- **AIM OF THE EXERCISE**:
Below is a listing. Write out exactly its lines between the one holding "<small>9k star，推荐一款开源的分布式文件系统，很强大！（附案例JuiceFS +" and the one holding "- 兼容性：完全兼容 POSIX、HDFS", inclusive.

- **THE RECORDS**:
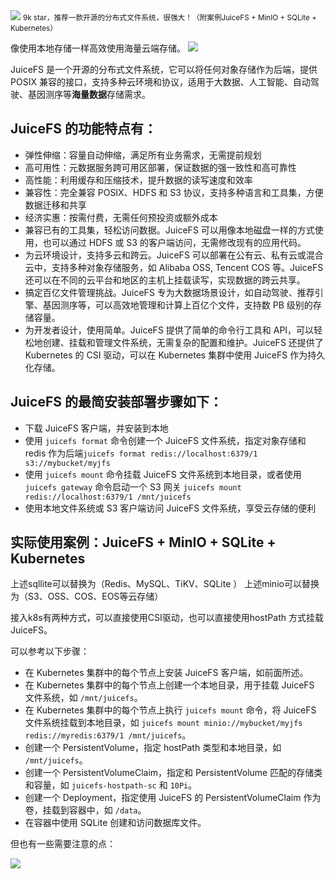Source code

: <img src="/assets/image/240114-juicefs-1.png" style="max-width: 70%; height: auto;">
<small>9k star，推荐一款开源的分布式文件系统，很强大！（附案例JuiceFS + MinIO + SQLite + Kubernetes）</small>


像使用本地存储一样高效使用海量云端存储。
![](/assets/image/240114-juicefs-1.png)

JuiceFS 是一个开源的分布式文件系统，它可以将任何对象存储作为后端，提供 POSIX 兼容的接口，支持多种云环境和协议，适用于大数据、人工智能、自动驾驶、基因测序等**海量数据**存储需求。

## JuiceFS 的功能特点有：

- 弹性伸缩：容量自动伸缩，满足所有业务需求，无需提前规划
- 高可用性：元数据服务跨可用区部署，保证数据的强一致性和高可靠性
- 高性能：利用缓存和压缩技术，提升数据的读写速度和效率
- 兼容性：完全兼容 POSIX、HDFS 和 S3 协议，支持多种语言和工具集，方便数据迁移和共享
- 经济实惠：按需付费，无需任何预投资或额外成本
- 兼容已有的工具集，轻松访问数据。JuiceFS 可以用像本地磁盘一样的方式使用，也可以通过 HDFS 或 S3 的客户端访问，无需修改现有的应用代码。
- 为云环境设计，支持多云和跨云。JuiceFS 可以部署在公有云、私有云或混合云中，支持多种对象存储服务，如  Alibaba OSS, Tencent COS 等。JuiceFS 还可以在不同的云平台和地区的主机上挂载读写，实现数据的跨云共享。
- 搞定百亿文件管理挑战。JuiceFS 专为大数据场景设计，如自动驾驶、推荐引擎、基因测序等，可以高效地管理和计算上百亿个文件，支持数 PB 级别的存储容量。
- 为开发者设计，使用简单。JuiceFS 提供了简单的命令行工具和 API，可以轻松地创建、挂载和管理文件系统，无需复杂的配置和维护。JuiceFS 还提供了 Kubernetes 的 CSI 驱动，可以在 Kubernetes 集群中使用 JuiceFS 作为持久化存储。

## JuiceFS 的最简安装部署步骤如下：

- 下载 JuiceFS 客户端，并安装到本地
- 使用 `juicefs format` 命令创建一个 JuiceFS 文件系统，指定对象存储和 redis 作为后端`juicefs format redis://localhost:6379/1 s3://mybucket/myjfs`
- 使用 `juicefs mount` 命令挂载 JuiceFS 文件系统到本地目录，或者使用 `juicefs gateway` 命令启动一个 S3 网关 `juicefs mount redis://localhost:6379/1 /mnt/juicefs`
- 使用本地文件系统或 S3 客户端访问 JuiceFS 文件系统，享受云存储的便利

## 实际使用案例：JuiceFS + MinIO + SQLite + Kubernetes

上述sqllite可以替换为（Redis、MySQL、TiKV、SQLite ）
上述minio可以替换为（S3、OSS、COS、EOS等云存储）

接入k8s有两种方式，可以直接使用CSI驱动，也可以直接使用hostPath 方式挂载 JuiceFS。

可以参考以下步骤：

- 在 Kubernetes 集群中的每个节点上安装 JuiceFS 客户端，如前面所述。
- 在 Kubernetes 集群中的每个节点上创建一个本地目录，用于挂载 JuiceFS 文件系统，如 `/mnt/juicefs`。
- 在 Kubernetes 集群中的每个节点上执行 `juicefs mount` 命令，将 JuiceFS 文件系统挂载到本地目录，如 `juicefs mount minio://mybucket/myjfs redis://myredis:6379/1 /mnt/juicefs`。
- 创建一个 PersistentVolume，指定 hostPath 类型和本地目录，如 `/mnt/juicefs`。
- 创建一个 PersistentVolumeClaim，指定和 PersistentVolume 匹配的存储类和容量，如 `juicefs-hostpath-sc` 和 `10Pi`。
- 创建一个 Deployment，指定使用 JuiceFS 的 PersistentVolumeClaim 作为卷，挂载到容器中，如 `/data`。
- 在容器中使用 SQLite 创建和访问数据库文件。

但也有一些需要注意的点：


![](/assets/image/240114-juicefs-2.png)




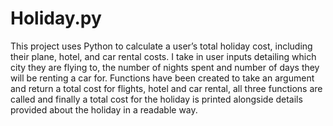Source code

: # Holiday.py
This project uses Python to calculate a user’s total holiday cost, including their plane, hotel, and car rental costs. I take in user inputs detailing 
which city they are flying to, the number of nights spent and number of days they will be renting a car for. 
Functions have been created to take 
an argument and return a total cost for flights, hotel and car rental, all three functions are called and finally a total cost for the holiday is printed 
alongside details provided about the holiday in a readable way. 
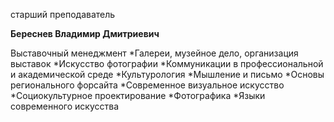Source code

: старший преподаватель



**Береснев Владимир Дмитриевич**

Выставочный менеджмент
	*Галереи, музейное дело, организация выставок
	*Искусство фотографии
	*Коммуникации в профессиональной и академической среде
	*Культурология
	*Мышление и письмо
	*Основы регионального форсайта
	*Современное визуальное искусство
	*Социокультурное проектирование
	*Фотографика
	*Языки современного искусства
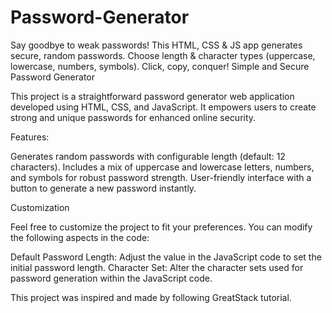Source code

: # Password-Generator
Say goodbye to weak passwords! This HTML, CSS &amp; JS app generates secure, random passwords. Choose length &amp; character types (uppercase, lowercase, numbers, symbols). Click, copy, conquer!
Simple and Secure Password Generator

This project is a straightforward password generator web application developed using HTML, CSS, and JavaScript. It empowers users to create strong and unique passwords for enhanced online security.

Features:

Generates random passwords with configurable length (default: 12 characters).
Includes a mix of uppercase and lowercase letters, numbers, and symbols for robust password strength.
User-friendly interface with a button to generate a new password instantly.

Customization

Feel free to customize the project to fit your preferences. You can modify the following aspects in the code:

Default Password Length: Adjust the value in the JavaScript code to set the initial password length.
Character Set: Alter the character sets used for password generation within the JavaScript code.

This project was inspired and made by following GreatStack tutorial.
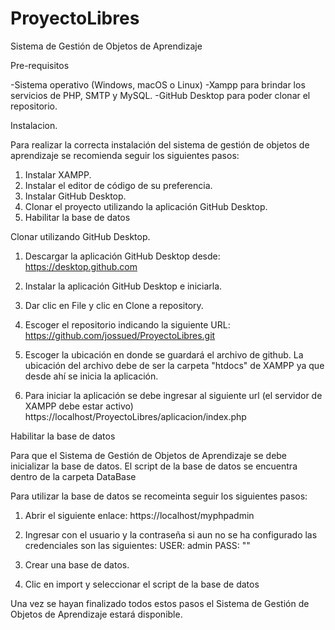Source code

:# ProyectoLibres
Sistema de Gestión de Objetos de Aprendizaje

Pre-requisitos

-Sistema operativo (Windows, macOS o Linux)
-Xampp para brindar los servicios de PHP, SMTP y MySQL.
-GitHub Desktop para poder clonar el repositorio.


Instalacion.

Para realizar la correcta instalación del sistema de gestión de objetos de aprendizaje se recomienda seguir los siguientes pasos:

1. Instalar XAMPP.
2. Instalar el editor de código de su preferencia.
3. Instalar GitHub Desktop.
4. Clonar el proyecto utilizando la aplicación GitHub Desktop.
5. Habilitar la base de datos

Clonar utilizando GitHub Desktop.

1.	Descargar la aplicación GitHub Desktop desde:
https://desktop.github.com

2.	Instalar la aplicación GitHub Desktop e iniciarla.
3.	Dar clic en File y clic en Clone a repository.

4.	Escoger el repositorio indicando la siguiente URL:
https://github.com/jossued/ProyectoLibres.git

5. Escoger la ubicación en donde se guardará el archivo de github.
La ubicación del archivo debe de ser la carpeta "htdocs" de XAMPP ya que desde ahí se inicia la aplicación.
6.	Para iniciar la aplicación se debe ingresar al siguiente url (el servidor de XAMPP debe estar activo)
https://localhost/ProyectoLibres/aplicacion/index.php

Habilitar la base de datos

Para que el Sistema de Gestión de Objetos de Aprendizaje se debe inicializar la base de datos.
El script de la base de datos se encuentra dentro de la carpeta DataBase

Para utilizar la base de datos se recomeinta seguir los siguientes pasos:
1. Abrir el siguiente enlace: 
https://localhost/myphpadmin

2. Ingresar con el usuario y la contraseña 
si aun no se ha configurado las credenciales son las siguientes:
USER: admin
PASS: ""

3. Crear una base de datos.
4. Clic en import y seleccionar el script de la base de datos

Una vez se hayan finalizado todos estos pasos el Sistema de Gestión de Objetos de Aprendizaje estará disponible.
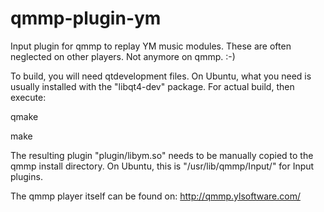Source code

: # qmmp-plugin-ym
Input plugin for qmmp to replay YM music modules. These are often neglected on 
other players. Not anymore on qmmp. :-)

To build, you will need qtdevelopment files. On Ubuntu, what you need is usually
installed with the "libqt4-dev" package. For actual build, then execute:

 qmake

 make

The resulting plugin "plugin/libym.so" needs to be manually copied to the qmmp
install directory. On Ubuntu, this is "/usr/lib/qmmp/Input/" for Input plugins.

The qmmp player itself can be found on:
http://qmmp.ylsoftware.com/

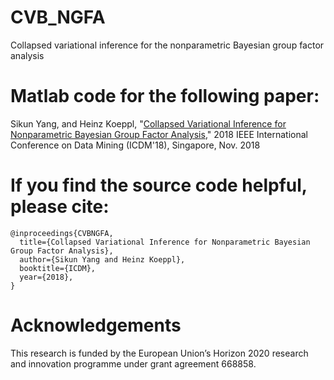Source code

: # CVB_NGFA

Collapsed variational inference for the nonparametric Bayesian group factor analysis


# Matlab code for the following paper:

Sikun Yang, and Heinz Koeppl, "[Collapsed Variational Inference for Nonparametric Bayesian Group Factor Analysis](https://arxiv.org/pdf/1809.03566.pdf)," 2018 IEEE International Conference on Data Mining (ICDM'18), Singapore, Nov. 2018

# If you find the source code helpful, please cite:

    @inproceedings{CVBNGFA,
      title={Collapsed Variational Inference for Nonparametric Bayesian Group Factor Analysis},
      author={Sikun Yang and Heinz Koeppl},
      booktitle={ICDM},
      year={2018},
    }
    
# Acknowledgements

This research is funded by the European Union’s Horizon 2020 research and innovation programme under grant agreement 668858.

- **ANSWER SPACE**:
<small>9k star，推荐一款开源的分布式文件系统，很强大！（附案例JuiceFS + MinIO + SQLite + Kubernetes）</small>


像使用本地存储一样高效使用海量云端存储。
![](/assets/image/240114-juicefs-1.png)

JuiceFS 是一个开源的分布式文件系统，它可以将任何对象存储作为后端，提供 POSIX 兼容的接口，支持多种云环境和协议，适用于大数据、人工智能、自动驾驶、基因测序等**海量数据**存储需求。

## JuiceFS 的功能特点有：

- 弹性伸缩：容量自动伸缩，满足所有业务需求，无需提前规划
- 高可用性：元数据服务跨可用区部署，保证数据的强一致性和高可靠性
- 高性能：利用缓存和压缩技术，提升数据的读写速度和效率
- 兼容性：完全兼容 POSIX、HDFS 和 S3 协议，支持多种语言和工具集，方便数据迁移和共享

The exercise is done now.